## RECORDS
* * * * *

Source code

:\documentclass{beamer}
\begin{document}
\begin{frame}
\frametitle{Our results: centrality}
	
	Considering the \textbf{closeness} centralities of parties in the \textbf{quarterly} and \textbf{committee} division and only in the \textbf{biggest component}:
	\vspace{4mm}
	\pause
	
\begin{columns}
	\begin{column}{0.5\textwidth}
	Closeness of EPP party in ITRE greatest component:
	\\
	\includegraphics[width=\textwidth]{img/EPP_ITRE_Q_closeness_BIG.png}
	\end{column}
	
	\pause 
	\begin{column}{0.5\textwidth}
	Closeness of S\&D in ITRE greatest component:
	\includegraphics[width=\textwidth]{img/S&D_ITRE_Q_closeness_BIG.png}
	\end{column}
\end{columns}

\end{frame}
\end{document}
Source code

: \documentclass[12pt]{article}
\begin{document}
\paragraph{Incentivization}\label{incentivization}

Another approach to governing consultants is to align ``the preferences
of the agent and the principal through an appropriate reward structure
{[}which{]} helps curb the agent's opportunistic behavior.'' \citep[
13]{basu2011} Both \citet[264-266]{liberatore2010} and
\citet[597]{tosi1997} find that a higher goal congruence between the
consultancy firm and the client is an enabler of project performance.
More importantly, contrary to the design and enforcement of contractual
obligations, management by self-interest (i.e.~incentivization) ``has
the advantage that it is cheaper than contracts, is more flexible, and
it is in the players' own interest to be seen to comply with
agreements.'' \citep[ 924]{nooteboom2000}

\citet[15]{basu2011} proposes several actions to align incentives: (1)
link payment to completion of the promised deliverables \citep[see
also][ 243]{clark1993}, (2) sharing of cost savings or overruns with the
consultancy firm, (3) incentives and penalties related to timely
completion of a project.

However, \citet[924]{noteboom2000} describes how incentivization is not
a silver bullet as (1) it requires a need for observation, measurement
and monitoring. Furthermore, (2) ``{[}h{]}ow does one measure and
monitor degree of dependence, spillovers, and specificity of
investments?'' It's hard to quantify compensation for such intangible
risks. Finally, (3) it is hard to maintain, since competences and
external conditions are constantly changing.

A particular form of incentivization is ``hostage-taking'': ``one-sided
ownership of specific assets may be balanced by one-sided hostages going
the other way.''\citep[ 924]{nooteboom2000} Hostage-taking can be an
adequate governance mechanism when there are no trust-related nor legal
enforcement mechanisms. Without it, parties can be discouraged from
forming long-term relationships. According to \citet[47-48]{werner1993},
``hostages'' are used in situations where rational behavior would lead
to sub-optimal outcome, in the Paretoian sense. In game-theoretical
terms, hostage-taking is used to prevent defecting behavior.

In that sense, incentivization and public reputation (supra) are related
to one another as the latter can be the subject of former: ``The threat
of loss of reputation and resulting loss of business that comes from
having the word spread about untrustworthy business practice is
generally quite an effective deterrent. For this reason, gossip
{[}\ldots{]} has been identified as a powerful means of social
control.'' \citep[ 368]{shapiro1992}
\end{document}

* * * * *

## PROBLEM REQUIREMENTS
The lines you return should be those above that contain the word "component", every one of them.

## EXERCISE RESPONSE
	Considering the \textbf{closeness} centralities of parties in the \textbf{quarterly} and \textbf{committee} division and only in the \textbf{biggest component}:
	Closeness of EPP party in ITRE greatest component:
	Closeness of S\&D in ITRE greatest component:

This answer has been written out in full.